Well, it looks like I chose the wrong major. According to a recent Wall Street Journal article, starting salaries for computer science grads from top schools range from 75k to 100k. But if select tech recruiting firms have their way, the people they choose may not even need to graduate college.
Looks like other people have Peter Thiel’s idea. Tech firms are scouting campuses and trying to recruit promising students as if they were star quarterback prospects.
The popularity of social networking has compelled tech firms like Google, Amazon, and Facebook to do a little headhunting for their enterprising initiatives, which in turn has produced a social network to serve that exact purpose. Headhuntable is a social recruiting platform for startups and tech companies to find the individuals at the top of their game.

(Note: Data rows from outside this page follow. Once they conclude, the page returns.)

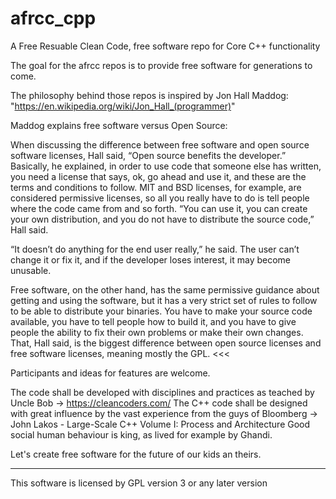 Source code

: # afrcc_cpp
A Free Resuable Clean Code, free software repo for Core C++ functionality

The goal for the afrcc repos is to provide free software for generations to come.

The philosophy behind those repos is inspired by Jon Hall Maddog:
 "https://en.wikipedia.org/wiki/Jon_Hall_(programmer)"
 
Maddog explains free software versus Open Source:
>>>
When discussing the difference between free software and open source software licenses, Hall said, “Open source benefits the developer.” Basically, he explained, in order to use code that someone else has written, you need a license that says, ok, go ahead and use it, and these are the terms and conditions to follow. MIT and BSD licenses, for example, are considered permissive licenses, so all you really have to do is tell people where the code came from and so forth. “You can use it, you can create your own distribution, and you do not have to distribute the source code,” Hall said. 

“It doesn’t do anything for the end user really,” he said. The user can’t change it or fix it, and if the developer loses interest, it may become unusable. 

Free software, on the other hand, has the same permissive guidance about getting and using the software, but it has a very strict set of rules to follow to be able to distribute your binaries. You have to make your source code available, you have to tell people how to build it, and you have to give people the ability to fix their own problems or make their own changes. That, Hall said, is the biggest difference between open source licenses and free software licenses, meaning mostly the GPL.
<<<

Participants and ideas for features are welcome.

The code shall be developed with disciplines and practices as teached by Uncle Bob -> https://cleancoders.com/
The C++ code shall be designed with great influence by the vast experience from the guys of Bloomberg -> John Lakos - Large-Scale C++ Volume I: Process and Architecture
Good social human behaviour is king, as lived for example by Ghandi.

Let's create free software for the future of our kids an theirs.

---
This software is licensed by GPL version 3 or any later version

The platform is designed around two main concepts: Finding people to recruit, and saving money in the process. Instead of spending plenty of time and money finding developers, Headhuntable is a platform where “code ninjas” can make their presence known to the companies looking hardest for them. “Headhuntable is a platform where developers and code ninjas can follow each other, socialize with other developers and really showcase themselves,” the site reads.
The concept behind Headhuntable is brilliant. A community of like-minded people possessing specific marketable skills, all in one spot for employers to browse. A more focused LinkedIn. What about you, reader? Are there other such online communities for people in your line of work?
The practice of finding and recruiting promising college students seems to be taking off, but only seems to exist in those most lucrative fields like tech and engineering. This makes perfect sense, given the amount of financial clout such titans of industry have. You’re not exactly going to see a surge in the recruitment of philosophy or art history majors. It is interesting to consider the prevalence of the practice, however. With a billionaire like Peter Thiel challenging the worth of college by offering $100,000 to promising young entrepreneurs on the condition that they drop out, does this mean that recruitment of the young guns, the code ninjas, and the generally brilliant nerds will become the new norm for employers?